Parker lo descubrió como un talento más para su parque de atracciones, pero era tanto el talento de Elvis que se convirtió en su propia feria, capaz de llenar estadios sin la necesidad de freaks o atracciones pensadas para quedarse con el dinero de los incautos. Excepto él, claro. A través de esa lente se nos presenta un cantante excepcional, con un guion que hace fuerte énfasis en su relación con la música negra, sin convertirlo en un “salvador blanco” sino mostrándolo como una suerte de embajador que posibilitó su popularidad en un país que todavía organizaba encuentros a favor de la segregación.
En esos años previos al movimiento por los derechos civiles, un joven combinaba su carisma con un repertorio potente y un movimiento pélvico tan escandaloso que indignó a gran parte de la sociedad (el director le dedica un hermoso guiño a la palabra “cancelación”). Y mientras se convertía en un ícono pop con merchandising incluido y sacaba a su familia de la pobreza, quedaba cada vez más envuelto en una relación tóxica con el coronel.
Hanks es, además del narrador, el gancho famoso de la película. Pero todo termina recayendo, igual que en la vida real, en la otra mitad de la pareja. Austin Butler, quien fue el villanísimo Tex en Había una vez en... Hollywood, de Quentin Tarantino, compone a esta figura tan compleja y logra que nos olvidemos de que es un actor caracterizado. Lo siento, Rami Malek.
Con el reduccionismo necesario pese a los 160 minutos de metraje (que no se sienten tanto), lo vemos perder primero la vergüenza, luego la privacidad y finalmente la cordura, en una paranoia alimentada por los medicamentos y los planes del coronel, que sin convertirse en un Maquiavelo del rock fue capaz de llevar a su pupilo por los caminos que a él le resultaban más redituables, que incluyeron el cine, la televisión y Las Vegas.

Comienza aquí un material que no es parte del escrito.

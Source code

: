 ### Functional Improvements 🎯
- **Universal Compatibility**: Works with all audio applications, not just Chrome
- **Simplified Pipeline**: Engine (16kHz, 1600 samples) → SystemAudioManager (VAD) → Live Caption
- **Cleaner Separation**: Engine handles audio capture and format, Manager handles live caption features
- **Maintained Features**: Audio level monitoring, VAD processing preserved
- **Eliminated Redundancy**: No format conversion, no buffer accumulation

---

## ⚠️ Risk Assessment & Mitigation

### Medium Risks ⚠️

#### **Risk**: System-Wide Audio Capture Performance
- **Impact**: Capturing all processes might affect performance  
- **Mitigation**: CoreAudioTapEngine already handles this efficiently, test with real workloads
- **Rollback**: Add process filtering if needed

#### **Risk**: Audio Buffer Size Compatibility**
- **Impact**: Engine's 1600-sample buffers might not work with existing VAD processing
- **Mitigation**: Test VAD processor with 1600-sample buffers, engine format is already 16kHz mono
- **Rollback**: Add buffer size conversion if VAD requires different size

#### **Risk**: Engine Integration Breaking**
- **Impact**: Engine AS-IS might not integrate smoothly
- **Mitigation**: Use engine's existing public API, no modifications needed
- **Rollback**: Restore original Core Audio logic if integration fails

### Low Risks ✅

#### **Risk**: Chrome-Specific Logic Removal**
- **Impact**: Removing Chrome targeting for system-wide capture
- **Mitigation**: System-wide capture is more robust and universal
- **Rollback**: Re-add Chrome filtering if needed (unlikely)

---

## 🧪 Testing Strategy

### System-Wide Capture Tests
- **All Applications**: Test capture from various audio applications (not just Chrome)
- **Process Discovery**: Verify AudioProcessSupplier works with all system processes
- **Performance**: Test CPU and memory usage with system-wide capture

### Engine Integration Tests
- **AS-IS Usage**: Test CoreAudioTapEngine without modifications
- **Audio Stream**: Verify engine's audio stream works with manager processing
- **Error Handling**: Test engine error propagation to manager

En cuanto a la historia, se le puede achacar la repetición de escenas en las que Elvis rompe el protocolo y sorprende a todos, en especial en una actuación tan producida que resulta imposible imaginar que nadie supiera lo que iba a ocurrir. Pero se perdona porque incluso en las escenas más tradicionales, cuando Luhrman deja de lado la posproducción y la charla se da en un contexto poco colorido, el resultado final parece mejor filmado (y editado) que la mayoría de las películas que están actualmente en cartel.
Elvis. Dirigida por Baz Luhrman. Australia-EEUU, 2022. Con Austin Butler y Tom Hanks. En varias salas.